La visibilité des WISE a considérablement augmenté au cours des dernières décennies et de nouvelles lois reconnaissant les WISE - notamment via des statuts juridiques - ont été adoptées dans un nombre croissant d'États membres de l'UE. Il convient également de noter la tendance à la reconnaissance des WISE via l'ajustement de la législation coopérative, qui se diffuse dans les pays qui se distinguent par une longue tradition coopérative.
Le faible développement des WISE dans certains pays peut être attribué à deux facteurs principaux: le degré insuffisant d'engagement des WISE dans les processus législatifs et l'incapacité des décideurs politiques à identifier tous les types d'organisations pouvant être considérées comme des WISE.
Dans l'ensemble, il y a une tendance à l'élargissement des groupes cibles des WISE : par le passé, les personnes handicapées étaient le seul groupe considéré comme défavorisé alors que plus récemment, le concept de désavantage a été progressivement élargi afin d'inclure un ensemble plus large de travailleurs vulnérables.
Une autre tendance clé détectée est qu'au cours de la dernière décennie, les domaines d'engagement des WISE se sont progressivement élargis vers des domaines - tels que ceux liés aux TIC, à la culture et à la gestion du patrimoine culturel - à plus forte valeur ajoutée.
L'analyse confirme cependant que pour exploiter pleinement la valeur ajoutée des WISE, un environnement plus favorable est nécessaire. En particulier, il est nécessaire de mettre en place davantage de programmes et de politiques publiques habilitantes. De nouvelles opportunités d'accès au marché pour les WISE émergent néanmoins des directives de l'UE de 2014 sur les marchés publics.
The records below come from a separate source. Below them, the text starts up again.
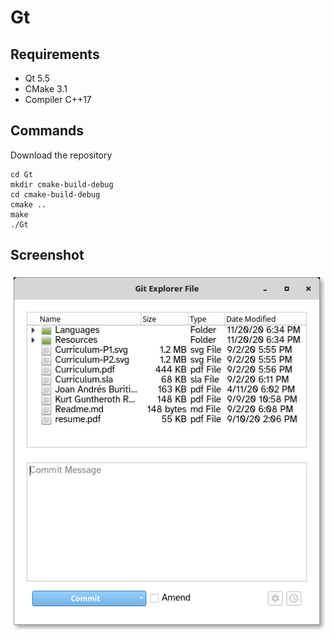 # Gt

## Requirements

- Qt 5.5
- CMake 3.1
- Compiler C++17

## Commands

Download the repository

```
cd Gt
mkdir cmake-build-debug
cd cmake-build-debug
cmake ..
make
./Gt
```

## Screenshot

![Screen](./Documentation/Screen.png)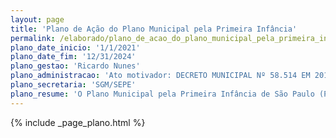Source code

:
```yaml
---
layout: page
title: 'Plano de Ação do Plano Municipal pela Primeira Infância'
permalink: /elaborado/plano_de_acao_do_plano_municipal_pela_primeira_infancia/
plano_date_inicio: '1/1/2021'
plano_date_fim: '12/31/2024'
plano_gestao: 'Ricardo Nunes'
plano_administracao: 'Ato motivador: DECRETO MUNICIPAL Nº 58.514 EM 2018'
plano_secretaria: 'SGM/SEPE'
plano_resume: 'O Plano Municipal pela Primeira Infância de São Paulo (PMPI), estabelecido em 2018, requer a elaboração de um plano de ação quadrienal alinhado aos seus princípios e diretrizes. O Plano de Ação 2021-2024 foi desenvolvido com a participação de 15 secretarias municipais, baseado nos quatro eixos estratégicos, 31 metas e 135 estratégias do PMPI. Foram definidas diretrizes estratégicas, incluindo a redução das desigualdades, com foco nas questões raciais, e o enfrentamento dos impactos da pandemia de Covid-19, para orientar as iniciativas nos próximos quatro anos.'
---
```

<div>
{% include _page_plano.html %}
</div>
Des stratégies innovantes sont par ailleurs expérimentées par certaines WISE en vue d'améliorer leur capacité d'insertion. Parmi les plus innovantes, les collaborations entre les WISE et les entreprises conventionnelles deviennent une stratégie répandue dans certains pays également dans le cadre de dispositifs juridiques et/ou politiques particuliers, tels que les systèmes de quotas. Il convient également de mentionner la tendance à créer des réseaux regroupant les WISE.
En matière de développement des compétences, les WISE sont confrontées à des défis spécifiques. Le niveau de maîtrise des compétences des trois groupes de travailleurs ciblés par l'analyse empirique semble plutôt bon. Cependant, les données montrent qu'il existe une marge d'amélioration substantielle et que le fait de ne pas combler ces lacunes en matière de compétences pourrait compromettre la capacité des WISE à aider les TBS actuels et/ou nouveaux. Les activités de formation sont considérées comme particulièrement importantes, mais le manque de temps et de ressources – en particulier dans les petites WISE – à allouer à la formation entravent la participation à la formation. En ce qui concerne spécifiquement les TBS, une formation ciblée, planifiée en fonction de leurs besoins et de leurs capacités, est nécessaire.
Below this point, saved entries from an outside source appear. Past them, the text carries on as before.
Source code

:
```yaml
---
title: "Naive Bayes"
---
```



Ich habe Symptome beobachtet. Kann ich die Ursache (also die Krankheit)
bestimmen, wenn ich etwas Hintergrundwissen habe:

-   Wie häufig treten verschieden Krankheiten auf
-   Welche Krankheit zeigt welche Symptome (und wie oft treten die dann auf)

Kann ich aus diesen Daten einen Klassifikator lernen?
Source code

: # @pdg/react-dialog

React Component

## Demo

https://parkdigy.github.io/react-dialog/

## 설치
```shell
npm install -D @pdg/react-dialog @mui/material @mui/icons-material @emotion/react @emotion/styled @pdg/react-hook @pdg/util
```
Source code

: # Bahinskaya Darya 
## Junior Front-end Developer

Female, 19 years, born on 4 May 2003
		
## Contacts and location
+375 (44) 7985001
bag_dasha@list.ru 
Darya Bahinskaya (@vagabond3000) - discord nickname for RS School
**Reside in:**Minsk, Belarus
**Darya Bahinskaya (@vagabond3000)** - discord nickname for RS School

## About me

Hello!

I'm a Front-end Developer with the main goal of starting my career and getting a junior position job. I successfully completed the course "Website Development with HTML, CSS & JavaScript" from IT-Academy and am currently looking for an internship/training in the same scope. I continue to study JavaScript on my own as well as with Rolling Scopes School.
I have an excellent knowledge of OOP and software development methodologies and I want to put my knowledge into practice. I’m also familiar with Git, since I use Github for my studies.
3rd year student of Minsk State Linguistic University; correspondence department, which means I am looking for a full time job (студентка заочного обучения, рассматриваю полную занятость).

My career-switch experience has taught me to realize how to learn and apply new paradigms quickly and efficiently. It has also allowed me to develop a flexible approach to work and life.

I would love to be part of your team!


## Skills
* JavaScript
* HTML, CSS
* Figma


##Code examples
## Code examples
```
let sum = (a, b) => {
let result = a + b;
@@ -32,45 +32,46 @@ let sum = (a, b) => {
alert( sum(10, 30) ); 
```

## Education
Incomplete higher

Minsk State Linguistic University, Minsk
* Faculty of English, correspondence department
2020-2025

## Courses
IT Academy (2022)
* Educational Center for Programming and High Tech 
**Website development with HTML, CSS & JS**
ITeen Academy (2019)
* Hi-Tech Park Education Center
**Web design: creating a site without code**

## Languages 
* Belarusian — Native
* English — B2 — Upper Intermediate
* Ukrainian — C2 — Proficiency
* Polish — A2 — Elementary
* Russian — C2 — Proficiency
En ce qui concerne les compétences numériques, les résultats montrent qu'il n'y a pas d'écarts significatifs entre leur pertinence et le niveau de maîtrise pour les trois groupes cibles. Il convient de noter que pour les TBS en particulier, les compétences numériques semblent acquérir une plus grande pertinence dans les activités de la vie privée par rapport aux activités professionnelles.
Une autre tendance importante qui s'est dégagée est que le niveau de numérisation est plus élevé dans les grands WISE. Cependant, des technologies telles que l'intelligence artificielle, le prototypage rapide et les technologies d'assistance sont considérées comme moins pertinentes et sont donc rarement utilisées dans les WISE. Néanmoins, ce sont des technologies importantes, principalement pour l'adaptation des lieux de travail individuels des TBS, et leur potentiel devrait être pleinement exploité par les WISE.